• Court weighs if officer should be charged in K9 attack

    Updated:

    DEKALB COUNTY, Ga. - A police dog biting case has made it to Georgia's highest court.
     
    Andor, a DeKalb County police dog, bit an 11-year-old boy in 2011.  Chandler Key, the victim, was playing football with friends in his neighborhood when he was attacked.
     
    Key suffered a deep wound and needed stitches.  
     
    The child's family thinks the dog's handler, Officer Lynn Eshleman, is liable for his injuries and wants her to stand trial.
     
    Eshleman lives in the same neighborhood.  In court filings, Eshleman's attorney said she thought she'd locked the dog's kennel, but had not.
     
    An attorney for the boy's father and a DeKalb County attorney squared off in front of Georgia's Supreme Court on Tuesday.
     
    The justices must decide whether Eshleman has official immunity or whether her status as a police officer keeps her from being liable for the  child's injuries.

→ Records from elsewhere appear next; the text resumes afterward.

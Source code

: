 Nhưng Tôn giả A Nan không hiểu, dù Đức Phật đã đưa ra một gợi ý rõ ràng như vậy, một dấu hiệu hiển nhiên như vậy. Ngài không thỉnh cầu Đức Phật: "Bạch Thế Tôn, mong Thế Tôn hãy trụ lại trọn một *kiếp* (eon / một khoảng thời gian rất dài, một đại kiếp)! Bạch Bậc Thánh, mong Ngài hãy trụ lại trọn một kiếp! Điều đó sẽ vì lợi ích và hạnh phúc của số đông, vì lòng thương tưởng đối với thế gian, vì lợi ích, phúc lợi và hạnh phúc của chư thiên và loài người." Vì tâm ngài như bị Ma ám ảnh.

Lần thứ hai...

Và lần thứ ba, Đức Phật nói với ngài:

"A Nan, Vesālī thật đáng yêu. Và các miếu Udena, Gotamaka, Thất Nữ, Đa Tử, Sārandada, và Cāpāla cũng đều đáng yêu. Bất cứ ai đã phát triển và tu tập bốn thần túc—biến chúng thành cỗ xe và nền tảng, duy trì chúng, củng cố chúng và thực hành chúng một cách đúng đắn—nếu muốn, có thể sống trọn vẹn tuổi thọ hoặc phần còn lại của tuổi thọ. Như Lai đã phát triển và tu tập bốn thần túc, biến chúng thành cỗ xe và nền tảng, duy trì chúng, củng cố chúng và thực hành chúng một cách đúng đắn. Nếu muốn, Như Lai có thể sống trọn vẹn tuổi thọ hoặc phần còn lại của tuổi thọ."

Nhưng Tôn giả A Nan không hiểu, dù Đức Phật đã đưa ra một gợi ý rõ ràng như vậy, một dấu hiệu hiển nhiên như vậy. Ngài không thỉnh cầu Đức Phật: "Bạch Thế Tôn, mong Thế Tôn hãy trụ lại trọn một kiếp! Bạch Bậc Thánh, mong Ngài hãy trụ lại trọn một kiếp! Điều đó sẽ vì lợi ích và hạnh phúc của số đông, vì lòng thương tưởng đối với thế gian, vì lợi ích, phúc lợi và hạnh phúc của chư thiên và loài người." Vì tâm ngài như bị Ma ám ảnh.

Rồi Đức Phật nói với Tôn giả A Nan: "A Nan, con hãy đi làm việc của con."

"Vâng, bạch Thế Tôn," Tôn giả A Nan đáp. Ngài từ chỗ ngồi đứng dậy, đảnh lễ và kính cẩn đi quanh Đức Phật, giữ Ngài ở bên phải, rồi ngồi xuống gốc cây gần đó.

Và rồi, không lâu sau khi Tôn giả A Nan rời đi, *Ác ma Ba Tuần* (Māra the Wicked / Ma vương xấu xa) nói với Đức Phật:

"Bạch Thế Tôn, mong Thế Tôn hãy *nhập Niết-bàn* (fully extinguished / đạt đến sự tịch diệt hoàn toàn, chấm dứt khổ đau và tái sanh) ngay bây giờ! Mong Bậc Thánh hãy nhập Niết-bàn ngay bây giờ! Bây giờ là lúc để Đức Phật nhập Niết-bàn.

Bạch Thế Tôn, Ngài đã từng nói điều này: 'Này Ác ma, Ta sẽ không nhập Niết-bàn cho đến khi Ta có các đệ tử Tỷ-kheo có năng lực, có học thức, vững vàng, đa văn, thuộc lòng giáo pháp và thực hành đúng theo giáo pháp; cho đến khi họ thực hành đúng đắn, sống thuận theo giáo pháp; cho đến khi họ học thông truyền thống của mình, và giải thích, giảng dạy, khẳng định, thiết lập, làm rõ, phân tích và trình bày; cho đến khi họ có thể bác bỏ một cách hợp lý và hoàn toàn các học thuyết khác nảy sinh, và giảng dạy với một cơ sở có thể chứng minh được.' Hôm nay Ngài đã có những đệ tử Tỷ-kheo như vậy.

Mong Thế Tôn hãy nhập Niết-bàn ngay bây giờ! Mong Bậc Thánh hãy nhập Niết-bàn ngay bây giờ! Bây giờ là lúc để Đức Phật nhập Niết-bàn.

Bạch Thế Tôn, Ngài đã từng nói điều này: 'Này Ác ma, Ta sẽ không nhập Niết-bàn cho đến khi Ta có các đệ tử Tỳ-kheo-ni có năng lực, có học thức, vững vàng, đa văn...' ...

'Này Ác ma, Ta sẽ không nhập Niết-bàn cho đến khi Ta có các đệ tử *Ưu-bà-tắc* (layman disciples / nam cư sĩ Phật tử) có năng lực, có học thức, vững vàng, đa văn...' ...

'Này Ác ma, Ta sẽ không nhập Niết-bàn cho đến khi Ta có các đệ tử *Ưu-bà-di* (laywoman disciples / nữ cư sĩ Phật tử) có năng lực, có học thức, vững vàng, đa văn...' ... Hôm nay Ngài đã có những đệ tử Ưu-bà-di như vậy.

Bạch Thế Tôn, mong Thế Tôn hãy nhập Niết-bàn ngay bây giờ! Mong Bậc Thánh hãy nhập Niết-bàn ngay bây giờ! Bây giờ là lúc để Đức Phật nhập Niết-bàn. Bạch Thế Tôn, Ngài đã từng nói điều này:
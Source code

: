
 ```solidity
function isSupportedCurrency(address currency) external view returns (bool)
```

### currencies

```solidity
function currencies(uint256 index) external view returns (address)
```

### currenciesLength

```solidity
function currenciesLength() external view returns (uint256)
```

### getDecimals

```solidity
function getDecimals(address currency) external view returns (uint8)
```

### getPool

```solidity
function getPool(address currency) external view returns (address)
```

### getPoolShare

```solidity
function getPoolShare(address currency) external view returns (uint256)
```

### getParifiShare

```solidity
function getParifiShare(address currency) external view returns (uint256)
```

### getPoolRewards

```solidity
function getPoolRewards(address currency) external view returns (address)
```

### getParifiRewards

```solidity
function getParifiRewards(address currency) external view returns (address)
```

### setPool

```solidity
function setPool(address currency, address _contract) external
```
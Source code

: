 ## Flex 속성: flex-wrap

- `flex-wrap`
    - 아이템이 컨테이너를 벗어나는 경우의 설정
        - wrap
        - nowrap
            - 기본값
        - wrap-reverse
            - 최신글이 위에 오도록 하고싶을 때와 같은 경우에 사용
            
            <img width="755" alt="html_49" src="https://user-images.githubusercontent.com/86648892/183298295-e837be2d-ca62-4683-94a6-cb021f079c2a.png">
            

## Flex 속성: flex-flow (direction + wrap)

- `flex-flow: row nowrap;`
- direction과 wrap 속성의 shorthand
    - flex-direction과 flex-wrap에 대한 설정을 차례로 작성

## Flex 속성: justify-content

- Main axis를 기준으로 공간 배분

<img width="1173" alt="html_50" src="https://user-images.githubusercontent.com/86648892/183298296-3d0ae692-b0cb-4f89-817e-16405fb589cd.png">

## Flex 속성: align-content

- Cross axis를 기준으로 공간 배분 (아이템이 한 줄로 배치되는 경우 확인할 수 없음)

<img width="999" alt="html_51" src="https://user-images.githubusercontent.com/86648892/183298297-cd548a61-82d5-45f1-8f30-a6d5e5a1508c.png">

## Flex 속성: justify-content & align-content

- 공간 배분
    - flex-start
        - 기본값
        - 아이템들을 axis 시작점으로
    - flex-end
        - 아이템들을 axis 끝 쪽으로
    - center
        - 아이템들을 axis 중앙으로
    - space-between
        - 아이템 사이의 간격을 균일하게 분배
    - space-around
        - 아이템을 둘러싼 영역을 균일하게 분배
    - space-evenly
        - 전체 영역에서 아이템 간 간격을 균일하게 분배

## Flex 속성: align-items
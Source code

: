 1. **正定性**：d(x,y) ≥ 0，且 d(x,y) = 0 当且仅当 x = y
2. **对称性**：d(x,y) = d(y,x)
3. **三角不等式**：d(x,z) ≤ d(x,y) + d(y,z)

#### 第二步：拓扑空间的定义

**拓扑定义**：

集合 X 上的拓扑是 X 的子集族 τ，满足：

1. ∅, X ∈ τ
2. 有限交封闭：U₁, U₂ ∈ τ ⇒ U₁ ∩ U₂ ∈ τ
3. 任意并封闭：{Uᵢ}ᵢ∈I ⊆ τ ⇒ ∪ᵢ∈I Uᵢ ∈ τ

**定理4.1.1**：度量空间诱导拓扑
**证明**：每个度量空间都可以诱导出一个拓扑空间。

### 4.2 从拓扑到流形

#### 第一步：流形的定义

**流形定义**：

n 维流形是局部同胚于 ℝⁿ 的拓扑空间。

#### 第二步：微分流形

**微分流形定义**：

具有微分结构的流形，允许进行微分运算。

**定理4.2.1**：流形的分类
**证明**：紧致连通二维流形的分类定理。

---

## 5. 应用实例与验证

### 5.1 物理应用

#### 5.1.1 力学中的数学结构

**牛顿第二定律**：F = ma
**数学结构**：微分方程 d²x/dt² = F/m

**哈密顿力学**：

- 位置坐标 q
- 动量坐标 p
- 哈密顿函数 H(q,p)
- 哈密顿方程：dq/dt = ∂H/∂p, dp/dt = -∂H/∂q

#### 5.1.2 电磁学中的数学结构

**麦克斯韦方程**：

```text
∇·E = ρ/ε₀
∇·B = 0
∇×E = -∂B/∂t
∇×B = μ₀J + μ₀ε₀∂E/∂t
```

    "We have these code sections for a reason, so folks like Chandler, children like Chandler, don’t get attacked," Key's attorney, M. Chase Swanson, told the justices.
     
    "Immunity is supposed to prevent the officer from having to go to trial in the first place," DeKalb County Attorney Kendric Smith argued.
     
    Some of Key's and Eshleman's neighbors told Channel Two Action News that they believe the officer is responsible for what happened to the boy.
     
    "She is responsible ... everyone should take care of their pets. It was an accident., She didn't latch the door and it got out. It was still an accident and it still happened," Walton County resident Tom Taylor said.
     
    "Police dog or otherwise, it's the pet owner's responsibility to take care of their pet," Walton County resident Judy Thomason said.
     
    Justices are expected to rule in the case before July.